# Thus Spake.....Dick?



## DickC (May 22, 2011)

Hello. I'm Dick.  I am an avid reader and have written stories and scripts over the years. Now in middle age, if I live into my hundreds, I've finally decided to pursue writing full time. Yes, I am prepared to eat belly button lint and wear used newspaper clothes.

    My writing leans to the dark and strange side with a twist of sci-fi, but I also write straight fiction as well. The first book I remember that shattered my understanding of reality was Kobo Abe's "Secret Rendevous". I bought it when I was maybe thirteen at a Woolworth's dime book sale. Yes, ten cents for new paperbacks. Well, if you've ever read anything by Abe you would know how warped my world view became. 

    Other writer's that informed me were Vonnegut, John Brunner (the great english speculative fiction writer), Richard Brautigan and of course the amazing Stephen King. It would be pompous to say that I write like any of these masters. They were the lights along with many others illuminating a pathway into my own imagination.
    I look forward to reading others' work here and occasionally putting in my two cents. Most of all I anticipate the helpful critiques and suggestions of other lovers of words. I used to avoid criticism, taking it personally.

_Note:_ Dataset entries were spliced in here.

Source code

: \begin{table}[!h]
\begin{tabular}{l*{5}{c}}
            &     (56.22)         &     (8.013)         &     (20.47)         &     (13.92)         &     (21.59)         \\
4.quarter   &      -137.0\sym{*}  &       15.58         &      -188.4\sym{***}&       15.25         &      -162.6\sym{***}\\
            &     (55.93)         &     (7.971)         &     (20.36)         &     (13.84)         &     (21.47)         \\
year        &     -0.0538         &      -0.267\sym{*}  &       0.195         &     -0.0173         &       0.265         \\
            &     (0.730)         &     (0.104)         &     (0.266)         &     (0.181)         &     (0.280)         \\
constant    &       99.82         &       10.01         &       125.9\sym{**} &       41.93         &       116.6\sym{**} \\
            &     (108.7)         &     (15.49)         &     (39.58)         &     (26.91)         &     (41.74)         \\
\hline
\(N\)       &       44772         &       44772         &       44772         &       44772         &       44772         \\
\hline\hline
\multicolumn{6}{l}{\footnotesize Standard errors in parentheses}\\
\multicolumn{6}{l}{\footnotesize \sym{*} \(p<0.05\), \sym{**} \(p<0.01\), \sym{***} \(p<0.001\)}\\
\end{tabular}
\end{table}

But now I'm wiser and weathered enough to know that even if it were just flaming, which it seldom is, there could still be something useful to be had. Help comes in many guises.

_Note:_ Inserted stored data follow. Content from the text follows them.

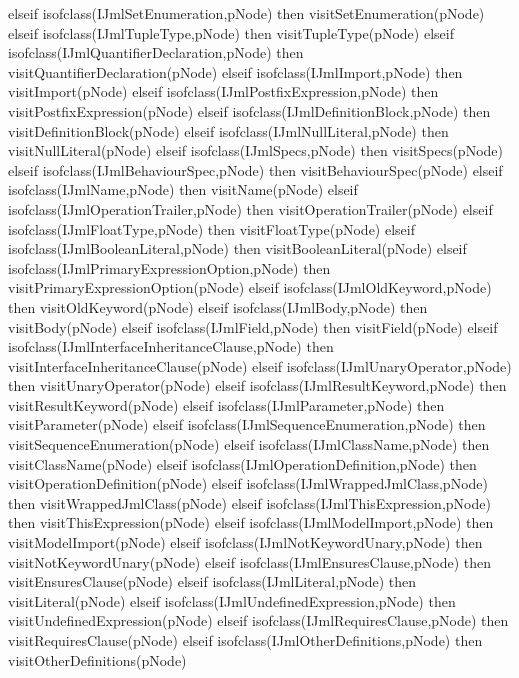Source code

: \begin{vdm_al}
      elseif isofclass(IJmlSetEnumeration,pNode) then visitSetEnumeration(pNode)
      elseif isofclass(IJmlTupleType,pNode) then visitTupleType(pNode)
      elseif isofclass(IJmlQuantifierDeclaration,pNode) then visitQuantifierDeclaration(pNode)
      elseif isofclass(IJmlImport,pNode) then visitImport(pNode)
      elseif isofclass(IJmlPostfixExpression,pNode) then visitPostfixExpression(pNode)
      elseif isofclass(IJmlDefinitionBlock,pNode) then visitDefinitionBlock(pNode)
      elseif isofclass(IJmlNullLiteral,pNode) then visitNullLiteral(pNode)
      elseif isofclass(IJmlSpecs,pNode) then visitSpecs(pNode)
      elseif isofclass(IJmlBehaviourSpec,pNode) then visitBehaviourSpec(pNode)
      elseif isofclass(IJmlName,pNode) then visitName(pNode)
      elseif isofclass(IJmlOperationTrailer,pNode) then visitOperationTrailer(pNode)
      elseif isofclass(IJmlFloatType,pNode) then visitFloatType(pNode)
      elseif isofclass(IJmlBooleanLiteral,pNode) then visitBooleanLiteral(pNode)
      elseif isofclass(IJmlPrimaryExpressionOption,pNode) then visitPrimaryExpressionOption(pNode)
      elseif isofclass(IJmlOldKeyword,pNode) then visitOldKeyword(pNode)
      elseif isofclass(IJmlBody,pNode) then visitBody(pNode)
      elseif isofclass(IJmlField,pNode) then visitField(pNode)
      elseif isofclass(IJmlInterfaceInheritanceClause,pNode) then visitInterfaceInheritanceClause(pNode)
      elseif isofclass(IJmlUnaryOperator,pNode) then visitUnaryOperator(pNode)
      elseif isofclass(IJmlResultKeyword,pNode) then visitResultKeyword(pNode)
      elseif isofclass(IJmlParameter,pNode) then visitParameter(pNode)
      elseif isofclass(IJmlSequenceEnumeration,pNode) then visitSequenceEnumeration(pNode)
      elseif isofclass(IJmlClassName,pNode) then visitClassName(pNode)
      elseif isofclass(IJmlOperationDefinition,pNode) then visitOperationDefinition(pNode)
      elseif isofclass(IJmlWrappedJmlClass,pNode) then visitWrappedJmlClass(pNode)
      elseif isofclass(IJmlThisExpression,pNode) then visitThisExpression(pNode)
      elseif isofclass(IJmlModelImport,pNode) then visitModelImport(pNode)
      elseif isofclass(IJmlNotKeywordUnary,pNode) then visitNotKeywordUnary(pNode)
      elseif isofclass(IJmlEnsuresClause,pNode) then visitEnsuresClause(pNode)
      elseif isofclass(IJmlLiteral,pNode) then visitLiteral(pNode)
      elseif isofclass(IJmlUndefinedExpression,pNode) then visitUndefinedExpression(pNode)
      elseif isofclass(IJmlRequiresClause,pNode) then visitRequiresClause(pNode)
      elseif isofclass(IJmlOtherDefinitions,pNode) then visitOtherDefinitions(pNode)

\end{vdm_al}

So, this day of surviving yet another apocalypse, does anyone remember the Great Convergence of '89 or '90, seems a good starting point for a fun and imaginative adventure. See you in the threads.
DC


----------



## The Hawk (May 22, 2011)

Welcome DickC. I wish you lots of luck in your writing.


Cheers


----------



## Gumby (May 23, 2011)

What a colorful introduction you gave.  I'm still 'digesting' that belly button lint comment, ugh! Welcome to the site.


----------



## TheFuhrer02 (May 23, 2011)

Hello there, Dick! Welcome to WF!


----------



## DickC (May 23, 2011)

Thank you All for the warm welcome. Umph, one of my two ton cats just jumped on my abdomen. Well that must be some kind of auspicious sign.


----------



## Jinxi (May 23, 2011)

Loved your intro! Welcome to WF DickC! :hi:


----------



## Nickie (May 23, 2011)

Welcome to the forums, Dick



Nickie


----------